> **PROBLEM DESCRIPTION**
Only the stretch of the listing below that runs from the line with "Flood Warning System" through the line with "change has sent" is to be printed, exactly and with both ends.

> **DATA EXTRACT**
━━━━━━━━━━━━━━━━

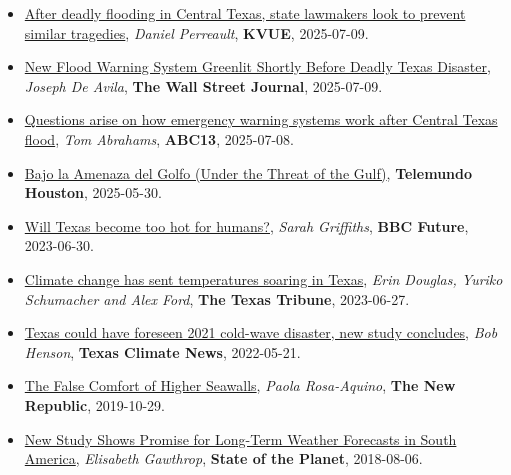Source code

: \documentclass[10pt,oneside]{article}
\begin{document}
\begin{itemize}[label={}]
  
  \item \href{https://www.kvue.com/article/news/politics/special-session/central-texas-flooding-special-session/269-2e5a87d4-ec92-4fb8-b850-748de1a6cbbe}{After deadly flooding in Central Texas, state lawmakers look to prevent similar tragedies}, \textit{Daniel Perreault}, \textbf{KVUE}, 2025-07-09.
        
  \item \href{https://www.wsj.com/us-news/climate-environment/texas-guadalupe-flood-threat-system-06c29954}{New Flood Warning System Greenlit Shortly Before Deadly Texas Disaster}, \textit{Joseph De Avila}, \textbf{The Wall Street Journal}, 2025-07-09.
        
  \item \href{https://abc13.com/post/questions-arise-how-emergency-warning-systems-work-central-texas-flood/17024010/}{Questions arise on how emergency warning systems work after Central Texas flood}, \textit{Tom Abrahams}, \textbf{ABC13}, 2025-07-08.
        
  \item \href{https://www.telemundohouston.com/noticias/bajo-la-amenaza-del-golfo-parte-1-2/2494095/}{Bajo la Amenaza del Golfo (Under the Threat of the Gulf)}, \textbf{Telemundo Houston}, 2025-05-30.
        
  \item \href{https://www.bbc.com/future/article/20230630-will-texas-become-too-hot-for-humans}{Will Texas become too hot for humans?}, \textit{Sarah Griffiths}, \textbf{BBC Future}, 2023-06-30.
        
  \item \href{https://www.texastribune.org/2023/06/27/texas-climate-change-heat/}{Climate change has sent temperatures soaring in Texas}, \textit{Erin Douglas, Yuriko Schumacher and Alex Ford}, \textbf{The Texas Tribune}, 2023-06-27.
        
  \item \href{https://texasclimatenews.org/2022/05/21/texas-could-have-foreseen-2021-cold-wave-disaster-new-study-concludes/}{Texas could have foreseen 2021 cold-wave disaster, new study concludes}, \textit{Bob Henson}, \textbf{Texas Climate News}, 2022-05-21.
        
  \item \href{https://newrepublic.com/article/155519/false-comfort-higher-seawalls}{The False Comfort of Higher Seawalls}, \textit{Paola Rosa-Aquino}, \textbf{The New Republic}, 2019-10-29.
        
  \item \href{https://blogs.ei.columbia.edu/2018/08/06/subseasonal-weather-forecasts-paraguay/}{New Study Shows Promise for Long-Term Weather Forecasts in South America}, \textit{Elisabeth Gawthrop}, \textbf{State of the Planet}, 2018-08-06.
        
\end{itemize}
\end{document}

━━━━━━━━━━━━━━━━

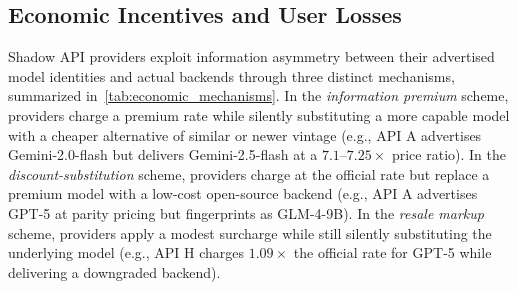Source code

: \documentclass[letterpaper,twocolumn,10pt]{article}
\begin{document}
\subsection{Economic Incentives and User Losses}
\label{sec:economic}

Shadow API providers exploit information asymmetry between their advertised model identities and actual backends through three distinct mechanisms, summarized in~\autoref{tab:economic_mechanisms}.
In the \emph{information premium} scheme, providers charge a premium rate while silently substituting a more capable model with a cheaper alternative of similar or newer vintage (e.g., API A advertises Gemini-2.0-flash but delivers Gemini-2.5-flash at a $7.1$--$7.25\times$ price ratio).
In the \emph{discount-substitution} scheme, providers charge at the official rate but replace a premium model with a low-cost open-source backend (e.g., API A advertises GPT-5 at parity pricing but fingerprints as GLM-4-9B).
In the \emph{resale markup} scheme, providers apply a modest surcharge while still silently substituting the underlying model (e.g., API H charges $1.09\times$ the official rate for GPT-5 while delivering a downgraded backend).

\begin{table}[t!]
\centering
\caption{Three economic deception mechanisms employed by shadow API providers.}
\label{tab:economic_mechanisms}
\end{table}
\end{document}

━━━━━━━━━━━━━━━━

> **EXPECTED ANSWER**
  \item \href{https://www.wsj.com/us-news/climate-environment/texas-guadalupe-flood-threat-system-06c29954}{New Flood Warning System Greenlit Shortly Before Deadly Texas Disaster}, \textit{Joseph De Avila}, \textbf{The Wall Street Journal}, 2025-07-09.
        
  \item \href{https://abc13.com/post/questions-arise-how-emergency-warning-systems-work-central-texas-flood/17024010/}{Questions arise on how emergency warning systems work after Central Texas flood}, \textit{Tom Abrahams}, \textbf{ABC13}, 2025-07-08.
        
  \item \href{https://www.telemundohouston.com/noticias/bajo-la-amenaza-del-golfo-parte-1-2/2494095/}{Bajo la Amenaza del Golfo (Under the Threat of the Gulf)}, \textbf{Telemundo Houston}, 2025-05-30.
        
  \item \href{https://www.bbc.com/future/article/20230630-will-texas-become-too-hot-for-humans}{Will Texas become too hot for humans?}, \textit{Sarah Griffiths}, \textbf{BBC Future}, 2023-06-30.
        
  \item \href{https://www.texastribune.org/2023/06/27/texas-climate-change-heat/}{Climate change has sent temperatures soaring in Texas}, \textit{Erin Douglas, Yuriko Schumacher and Alex Ford}, \textbf{The Texas Tribune}, 2023-06-27.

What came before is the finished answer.